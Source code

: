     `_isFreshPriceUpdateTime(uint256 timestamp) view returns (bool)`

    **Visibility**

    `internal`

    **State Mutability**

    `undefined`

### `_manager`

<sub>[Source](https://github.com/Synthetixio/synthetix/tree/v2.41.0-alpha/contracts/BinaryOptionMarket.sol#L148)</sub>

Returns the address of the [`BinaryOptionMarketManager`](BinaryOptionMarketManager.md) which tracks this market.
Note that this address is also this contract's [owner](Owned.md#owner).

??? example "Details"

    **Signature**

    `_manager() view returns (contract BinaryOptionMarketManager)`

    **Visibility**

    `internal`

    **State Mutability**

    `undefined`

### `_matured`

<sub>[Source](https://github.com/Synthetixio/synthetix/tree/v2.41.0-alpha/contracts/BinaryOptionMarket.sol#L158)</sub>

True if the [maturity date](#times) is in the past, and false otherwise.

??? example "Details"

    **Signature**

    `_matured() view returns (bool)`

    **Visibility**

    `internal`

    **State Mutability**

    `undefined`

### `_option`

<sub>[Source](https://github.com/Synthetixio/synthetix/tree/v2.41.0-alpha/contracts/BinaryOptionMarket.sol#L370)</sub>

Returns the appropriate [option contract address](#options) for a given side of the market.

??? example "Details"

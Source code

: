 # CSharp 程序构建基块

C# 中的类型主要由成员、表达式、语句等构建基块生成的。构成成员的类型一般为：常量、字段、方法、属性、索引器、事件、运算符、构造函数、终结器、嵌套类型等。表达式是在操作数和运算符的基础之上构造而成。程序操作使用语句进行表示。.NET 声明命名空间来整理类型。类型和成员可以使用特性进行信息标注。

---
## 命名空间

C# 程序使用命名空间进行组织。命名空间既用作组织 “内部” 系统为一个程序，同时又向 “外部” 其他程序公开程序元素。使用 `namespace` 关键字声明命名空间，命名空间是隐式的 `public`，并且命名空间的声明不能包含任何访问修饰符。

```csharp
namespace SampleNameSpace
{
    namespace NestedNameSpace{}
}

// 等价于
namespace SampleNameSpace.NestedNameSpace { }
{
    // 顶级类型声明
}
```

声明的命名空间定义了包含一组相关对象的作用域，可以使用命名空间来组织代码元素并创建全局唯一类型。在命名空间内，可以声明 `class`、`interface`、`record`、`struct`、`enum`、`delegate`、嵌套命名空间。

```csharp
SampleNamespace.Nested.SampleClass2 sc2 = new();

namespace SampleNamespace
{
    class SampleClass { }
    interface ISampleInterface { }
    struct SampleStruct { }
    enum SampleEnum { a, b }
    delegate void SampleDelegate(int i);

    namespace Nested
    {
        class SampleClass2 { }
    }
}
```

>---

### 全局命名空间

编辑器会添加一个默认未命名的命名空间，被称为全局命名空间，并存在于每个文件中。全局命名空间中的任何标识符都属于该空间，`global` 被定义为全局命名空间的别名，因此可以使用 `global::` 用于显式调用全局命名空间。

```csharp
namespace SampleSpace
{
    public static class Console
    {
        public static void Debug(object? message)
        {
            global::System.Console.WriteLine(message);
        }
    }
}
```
-=-=-
= WHAT THIS TASK INVOLVES =
Return the whole listing exactly.

= RESPONSE =
Source code

:     `_isFreshPriceUpdateTime(uint256 timestamp) view returns (bool)`

    **Visibility**

    `internal`

    **State Mutability**

    `undefined`

### `_manager`

<sub>[Source](https://github.com/Synthetixio/synthetix/tree/v2.41.0-alpha/contracts/BinaryOptionMarket.sol#L148)</sub>

Returns the address of the [`BinaryOptionMarketManager`](BinaryOptionMarketManager.md) which tracks this market.
Note that this address is also this contract's [owner](Owned.md#owner).

??? example "Details"

    **Signature**

    `_manager() view returns (contract BinaryOptionMarketManager)`

    **Visibility**

    `internal`

    **State Mutability**

    `undefined`

### `_matured`

<sub>[Source](https://github.com/Synthetixio/synthetix/tree/v2.41.0-alpha/contracts/BinaryOptionMarket.sol#L158)</sub>

True if the [maturity date](#times) is in the past, and false otherwise.

??? example "Details"

    **Signature**

    `_matured() view returns (bool)`

    **Visibility**

    `internal`

    **State Mutability**

    `undefined`

### `_option`

<sub>[Source](https://github.com/Synthetixio/synthetix/tree/v2.41.0-alpha/contracts/BinaryOptionMarket.sol#L370)</sub>

Returns the appropriate [option contract address](#options) for a given side of the market.

??? example "Details"

Source code

: # CSharp 程序构建基块

C# 中的类型主要由成员、表达式、语句等构建基块生成的。构成成员的类型一般为：常量、字段、方法、属性、索引器、事件、运算符、构造函数、终结器、嵌套类型等。表达式是在操作数和运算符的基础之上构造而成。程序操作使用语句进行表示。.NET 声明命名空间来整理类型。类型和成员可以使用特性进行信息标注。

---
## 命名空间

C# 程序使用命名空间进行组织。命名空间既用作组织 “内部” 系统为一个程序，同时又向 “外部” 其他程序公开程序元素。使用 `namespace` 关键字声明命名空间，命名空间是隐式的 `public`，并且命名空间的声明不能包含任何访问修饰符。

```csharp
namespace SampleNameSpace
{
    namespace NestedNameSpace{}
}

// 等价于
namespace SampleNameSpace.NestedNameSpace { }
{
    // 顶级类型声明
}
```

声明的命名空间定义了包含一组相关对象的作用域，可以使用命名空间来组织代码元素并创建全局唯一类型。在命名空间内，可以声明 `class`、`interface`、`record`、`struct`、`enum`、`delegate`、嵌套命名空间。

```csharp
SampleNamespace.Nested.SampleClass2 sc2 = new();

namespace SampleNamespace
{
    class SampleClass { }
    interface ISampleInterface { }
    struct SampleStruct { }
    enum SampleEnum { a, b }
    delegate void SampleDelegate(int i);

    namespace Nested
    {
        class SampleClass2 { }
    }
}
```

>---

### 全局命名空间

编辑器会添加一个默认未命名的命名空间，被称为全局命名空间，并存在于每个文件中。全局命名空间中的任何标识符都属于该空间，`global` 被定义为全局命名空间的别名，因此可以使用 `global::` 用于显式调用全局命名空间。

```csharp
namespace SampleSpace
{
    public static class Console
    {
        public static void Debug(object? message)
        {
            global::System.Console.WriteLine(message);
        }
    }
}
```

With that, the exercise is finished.